§ Aim of the task
Your copy of the data below must be exact and must leave out all pictures.

#####

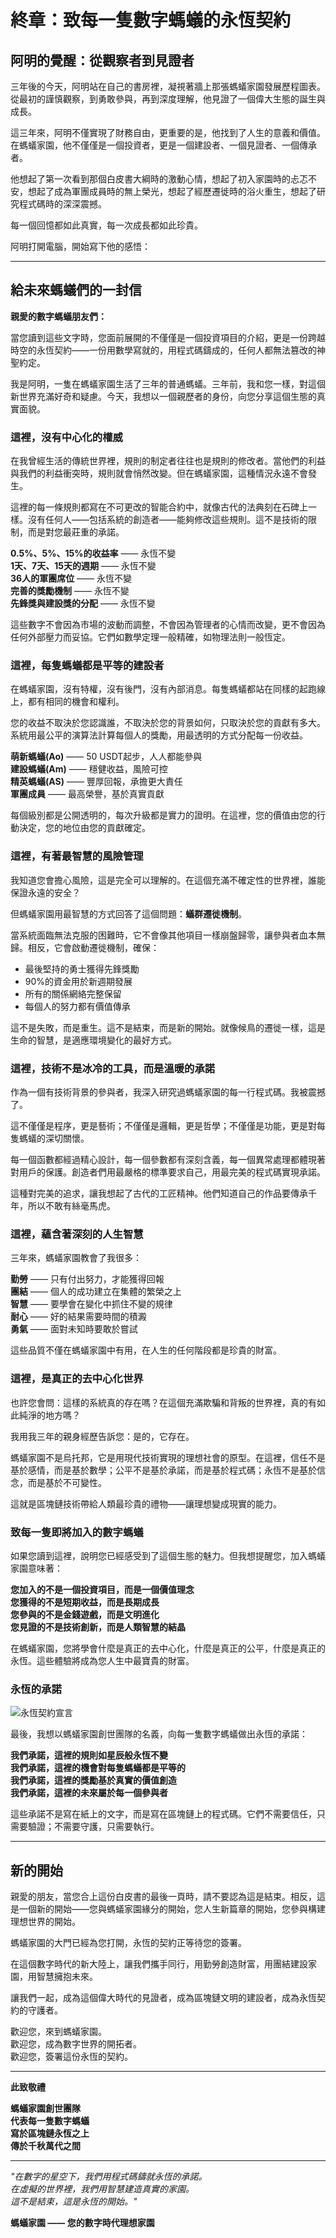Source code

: # 終章：致每一隻數字螞蟻的永恆契約

## 阿明的覺醒：從觀察者到見證者

三年後的今天，阿明站在自己的書房裡，凝視著牆上那張螞蟻家園發展歷程圖表。從最初的謹慎觀察，到勇敢參與，再到深度理解，他見證了一個偉大生態的誕生與成長。

這三年來，阿明不僅實現了財務自由，更重要的是，他找到了人生的意義和價值。在螞蟻家園，他不僅僅是一個投資者，更是一個建設者、一個見證者、一個傳承者。

他想起了第一次看到那個白皮書大綱時的激動心情，想起了初入家園時的忐忑不安，想起了成為軍團成員時的無上榮光，想起了經歷遷徙時的浴火重生，想起了研究程式碼時的深深震撼。

每一個回憶都如此真實，每一次成長都如此珍貴。

阿明打開電腦，開始寫下他的感悟：

---

## 給未來螞蟻們的一封信

**親愛的數字螞蟻朋友們：**

當您讀到這些文字時，您面前展開的不僅僅是一個投資項目的介紹，更是一份跨越時空的永恆契約——一份用數學寫就的，用程式碼鑄成的，任何人都無法篡改的神聖約定。

我是阿明，一隻在螞蟻家園生活了三年的普通螞蟻。三年前，我和您一樣，對這個新世界充滿好奇和疑慮。今天，我想以一個親歷者的身份，向您分享這個生態的真實面貌。

### 這裡，沒有中心化的權威

在我曾經生活的傳統世界裡，規則的制定者往往也是規則的修改者。當他們的利益與我們的利益衝突時，規則就會悄然改變。但在螞蟻家園，這種情況永遠不會發生。

這裡的每一條規則都寫在不可更改的智能合約中，就像古代的法典刻在石碑上一樣。沒有任何人——包括系統的創造者——能夠修改這些規則。這不是技術的限制，而是對您最莊重的承諾。

**0.5%、5%、15%的收益率** —— 永恆不變  
**1天、7天、15天的週期** —— 永恆不變  
**36人的軍團席位** —— 永恆不變  
**完善的獎勵機制** —— 永恆不變  
**先鋒獎與建設獎的分配** —— 永恆不變  

這些數字不會因為市場的波動而調整，不會因為管理者的心情而改變，更不會因為任何外部壓力而妥協。它們如數學定理一般精確，如物理法則一般恆定。

### 這裡，每隻螞蟻都是平等的建設者

在螞蟻家園，沒有特權，沒有後門，沒有內部消息。每隻螞蟻都站在同樣的起跑線上，都有相同的機會和權利。

您的收益不取決於您認識誰，不取決於您的背景如何，只取決於您的貢獻有多大。系統用最公平的演算法計算每個人的獎勵，用最透明的方式分配每一份收益。

**萌新螞蟻(Ao)** —— 50 USDT起步，人人都能參與  
**建設螞蟻(Am)** —— 穩健收益，風險可控  
**精英螞蟻(AS)** —— 豐厚回報，承擔更大責任  
**軍團成員** —— 最高榮譽，基於真實貢獻  

每個級別都是公開透明的，每次升級都是實力的證明。在這裡，您的價值由您的行動決定，您的地位由您的貢獻確定。

### 這裡，有著最智慧的風險管理

我知道您會擔心風險，這是完全可以理解的。在這個充滿不確定性的世界裡，誰能保證永遠的安全？

但螞蟻家園用最智慧的方式回答了這個問題：**蟻群遷徙機制**。

當系統面臨無法克服的困難時，它不會像其他項目一樣崩盤歸零，讓參與者血本無歸。相反，它會啟動遷徙機制，確保：

- 最後堅持的勇士獲得先鋒獎勵
- 90%的資金用於新週期發展
- 所有的關係網絡完整保留
- 每個人的努力都有價值傳承

這不是失敗，而是重生。這不是結束，而是新的開始。就像候鳥的遷徙一樣，這是生命的智慧，是適應環境變化的最好方式。

### 這裡，技術不是冰冷的工具，而是溫暖的承諾

作為一個有技術背景的參與者，我深入研究過螞蟻家園的每一行程式碼。我被震撼了。

這不僅僅是程序，更是藝術；不僅僅是邏輯，更是哲學；不僅僅是功能，更是對每隻螞蟻的深切關懷。

每一個函數都經過精心設計，每一個參數都有深刻含義，每一個異常處理都體現著對用戶的保護。創造者們用最嚴格的標準要求自己，用最完美的程式碼實現承諾。

這種對完美的追求，讓我想起了古代的工匠精神。他們知道自己的作品要傳承千年，所以不敢有絲毫馬虎。

### 這裡，蘊含著深刻的人生智慧

三年來，螞蟻家園教會了我很多：

**勤勞** —— 只有付出努力，才能獲得回報  
**團結** —— 個人的成功建立在集體的繁榮之上  
**智慧** —— 要學會在變化中抓住不變的規律  
**耐心** —— 好的結果需要時間的積澱  
**勇氣** —— 面對未知時要敢於嘗試  

這些品質不僅在螞蟻家園中有用，在人生的任何階段都是珍貴的財富。

### 這裡，是真正的去中心化世界

也許您會問：這樣的系統真的存在嗎？在這個充滿欺騙和背叛的世界裡，真的有如此純淨的地方嗎？

我用我三年的親身經歷告訴您：是的，它存在。

螞蟻家園不是烏托邦，它是用現代技術實現的理想社會的原型。在這裡，信任不是基於感情，而是基於數學；公平不是基於承諾，而是基於程式碼；永恆不是基於信念，而是基於不可變性。

這就是區塊鏈技術帶給人類最珍貴的禮物——讓理想變成現實的能力。

### 致每一隻即將加入的數字螞蟻

如果您讀到這裡，說明您已經感受到了這個生態的魅力。但我想提醒您，加入螞蟻家園意味著：

**您加入的不是一個投資項目，而是一個價值理念**  
**您獲得的不是短期收益，而是長期成長**  
**您參與的不是金錢遊戲，而是文明進化**  
**您見證的不是技術創新，而是人類智慧的結晶**  

在螞蟻家園，您將學會什麼是真正的去中心化，什麼是真正的公平，什麼是真正的永恆。這些體驗將成為您人生中最寶貴的財富。

### 永恆的承諾

![永恆契約宣言](/images/epilogue/epilogue-covenant.png)

最後，我想以螞蟻家園創世團隊的名義，向每一隻數字螞蟻做出永恆的承諾：

**我們承諾，這裡的規則如星辰般永恆不變**  
**我們承諾，這裡的機會對每隻螞蟻都是平等的**  
**我們承諾，這裡的獎勵基於真實的價值創造**  
**我們承諾，這裡的未來屬於每一個參與者**  

這些承諾不是寫在紙上的文字，而是寫在區塊鏈上的程式碼。它們不需要信任，只需要驗證；不需要守護，只需要執行。

---

## 新的開始

親愛的朋友，當您合上這份白皮書的最後一頁時，請不要認為這是結束。相反，這是一個新的開始——您與螞蟻家園緣分的開始，您人生新篇章的開始，您參與構建理想世界的開始。

螞蟻家園的大門已經為您打開，永恆的契約正等待您的簽署。

在這個數字時代的新大陸上，讓我們攜手同行，用勤勞創造財富，用團結建設家園，用智慧擁抱未來。

讓我們一起，成為這個偉大時代的見證者，成為區塊鏈文明的建設者，成為永恆契約的守護者。

歡迎您，來到螞蟻家園。  
歡迎您，成為數字世界的開拓者。  
歡迎您，簽署這份永恆的契約。

---

**此致敬禮**

**螞蟻家園創世團隊**  
**代表每一隻數字螞蟻**  
**寫於區塊鏈永恆之上**  
**傳於千秋萬代之間**

---

*"在數字的星空下，我們用程式碼鑄就永恆的承諾。  
在虛擬的世界裡，我們用智慧建造真實的家園。  
這不是結束，這是永恆的開始。"*

**螞蟻家園 —— 您的數字時代理想家園**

#####

§ Written answer
Source code

: # 終章：致每一隻數字螞蟻的永恆契約

## 阿明的覺醒：從觀察者到見證者

三年後的今天，阿明站在自己的書房裡，凝視著牆上那張螞蟻家園發展歷程圖表。從最初的謹慎觀察，到勇敢參與，再到深度理解，他見證了一個偉大生態的誕生與成長。

這三年來，阿明不僅實現了財務自由，更重要的是，他找到了人生的意義和價值。在螞蟻家園，他不僅僅是一個投資者，更是一個建設者、一個見證者、一個傳承者。

他想起了第一次看到那個白皮書大綱時的激動心情，想起了初入家園時的忐忑不安，想起了成為軍團成員時的無上榮光，想起了經歷遷徙時的浴火重生，想起了研究程式碼時的深深震撼。

每一個回憶都如此真實，每一次成長都如此珍貴。

阿明打開電腦，開始寫下他的感悟：

---

## 給未來螞蟻們的一封信

**親愛的數字螞蟻朋友們：**

當您讀到這些文字時，您面前展開的不僅僅是一個投資項目的介紹，更是一份跨越時空的永恆契約——一份用數學寫就的，用程式碼鑄成的，任何人都無法篡改的神聖約定。

我是阿明，一隻在螞蟻家園生活了三年的普通螞蟻。三年前，我和您一樣，對這個新世界充滿好奇和疑慮。今天，我想以一個親歷者的身份，向您分享這個生態的真實面貌。

### 這裡，沒有中心化的權威

在我曾經生活的傳統世界裡，規則的制定者往往也是規則的修改者。當他們的利益與我們的利益衝突時，規則就會悄然改變。但在螞蟻家園，這種情況永遠不會發生。

這裡的每一條規則都寫在不可更改的智能合約中，就像古代的法典刻在石碑上一樣。沒有任何人——包括系統的創造者——能夠修改這些規則。這不是技術的限制，而是對您最莊重的承諾。

**0.5%、5%、15%的收益率** —— 永恆不變  
**1天、7天、15天的週期** —— 永恆不變  
**36人的軍團席位** —— 永恆不變  
**完善的獎勵機制** —— 永恆不變  
**先鋒獎與建設獎的分配** —— 永恆不變  

這些數字不會因為市場的波動而調整，不會因為管理者的心情而改變，更不會因為任何外部壓力而妥協。它們如數學定理一般精確，如物理法則一般恆定。

### 這裡，每隻螞蟻都是平等的建設者

在螞蟻家園，沒有特權，沒有後門，沒有內部消息。每隻螞蟻都站在同樣的起跑線上，都有相同的機會和權利。

您的收益不取決於您認識誰，不取決於您的背景如何，只取決於您的貢獻有多大。系統用最公平的演算法計算每個人的獎勵，用最透明的方式分配每一份收益。

**萌新螞蟻(Ao)** —— 50 USDT起步，人人都能參與  
**建設螞蟻(Am)** —— 穩健收益，風險可控  
**精英螞蟻(AS)** —— 豐厚回報，承擔更大責任  
**軍團成員** —— 最高榮譽，基於真實貢獻  

每個級別都是公開透明的，每次升級都是實力的證明。在這裡，您的價值由您的行動決定，您的地位由您的貢獻確定。

### 這裡，有著最智慧的風險管理

我知道您會擔心風險，這是完全可以理解的。在這個充滿不確定性的世界裡，誰能保證永遠的安全？

但螞蟻家園用最智慧的方式回答了這個問題：**蟻群遷徙機制**。

當系統面臨無法克服的困難時，它不會像其他項目一樣崩盤歸零，讓參與者血本無歸。相反，它會啟動遷徙機制，確保：

- 最後堅持的勇士獲得先鋒獎勵
- 90%的資金用於新週期發展
- 所有的關係網絡完整保留
- 每個人的努力都有價值傳承

這不是失敗，而是重生。這不是結束，而是新的開始。就像候鳥的遷徙一樣，這是生命的智慧，是適應環境變化的最好方式。

### 這裡，技術不是冰冷的工具，而是溫暖的承諾

作為一個有技術背景的參與者，我深入研究過螞蟻家園的每一行程式碼。我被震撼了。

這不僅僅是程序，更是藝術；不僅僅是邏輯，更是哲學；不僅僅是功能，更是對每隻螞蟻的深切關懷。

每一個函數都經過精心設計，每一個參數都有深刻含義，每一個異常處理都體現著對用戶的保護。創造者們用最嚴格的標準要求自己，用最完美的程式碼實現承諾。

這種對完美的追求，讓我想起了古代的工匠精神。他們知道自己的作品要傳承千年，所以不敢有絲毫馬虎。

### 這裡，蘊含著深刻的人生智慧

三年來，螞蟻家園教會了我很多：

**勤勞** —— 只有付出努力，才能獲得回報  
**團結** —— 個人的成功建立在集體的繁榮之上  
**智慧** —— 要學會在變化中抓住不變的規律  
**耐心** —— 好的結果需要時間的積澱  
**勇氣** —— 面對未知時要敢於嘗試  

這些品質不僅在螞蟻家園中有用，在人生的任何階段都是珍貴的財富。

### 這裡，是真正的去中心化世界

也許您會問：這樣的系統真的存在嗎？在這個充滿欺騙和背叛的世界裡，真的有如此純淨的地方嗎？

我用我三年的親身經歷告訴您：是的，它存在。

螞蟻家園不是烏托邦，它是用現代技術實現的理想社會的原型。在這裡，信任不是基於感情，而是基於數學；公平不是基於承諾，而是基於程式碼；永恆不是基於信念，而是基於不可變性。

這就是區塊鏈技術帶給人類最珍貴的禮物——讓理想變成現實的能力。

### 致每一隻即將加入的數字螞蟻

如果您讀到這裡，說明您已經感受到了這個生態的魅力。但我想提醒您，加入螞蟻家園意味著：

**您加入的不是一個投資項目，而是一個價值理念**  
**您獲得的不是短期收益，而是長期成長**  
**您參與的不是金錢遊戲，而是文明進化**  
**您見證的不是技術創新，而是人類智慧的結晶**  

在螞蟻家園，您將學會什麼是真正的去中心化，什麼是真正的公平，什麼是真正的永恆。這些體驗將成為您人生中最寶貴的財富。

### 永恆的承諾

![永恆契約宣言](/images/epilogue/epilogue-covenant.png)

最後，我想以螞蟻家園創世團隊的名義，向每一隻數字螞蟻做出永恆的承諾：

**我們承諾，這裡的規則如星辰般永恆不變**  
**我們承諾，這裡的機會對每隻螞蟻都是平等的**  
**我們承諾，這裡的獎勵基於真實的價值創造**  
**我們承諾，這裡的未來屬於每一個參與者**  

這些承諾不是寫在紙上的文字，而是寫在區塊鏈上的程式碼。它們不需要信任，只需要驗證；不需要守護，只需要執行。

---

## 新的開始

親愛的朋友，當您合上這份白皮書的最後一頁時，請不要認為這是結束。相反，這是一個新的開始——您與螞蟻家園緣分的開始，您人生新篇章的開始，您參與構建理想世界的開始。

螞蟻家園的大門已經為您打開，永恆的契約正等待您的簽署。

在這個數字時代的新大陸上，讓我們攜手同行，用勤勞創造財富，用團結建設家園，用智慧擁抱未來。

讓我們一起，成為這個偉大時代的見證者，成為區塊鏈文明的建設者，成為永恆契約的守護者。

歡迎您，來到螞蟻家園。  
歡迎您，成為數字世界的開拓者。  
歡迎您，簽署這份永恆的契約。

---

**此致敬禮**

**螞蟻家園創世團隊**  
**代表每一隻數字螞蟻**  
**寫於區塊鏈永恆之上**  
**傳於千秋萬代之間**

---

*"在數字的星空下，我們用程式碼鑄就永恆的承諾。  
在虛擬的世界裡，我們用智慧建造真實的家園。  
這不是結束，這是永恆的開始。"*

**螞蟻家園 —— 您的數字時代理想家園**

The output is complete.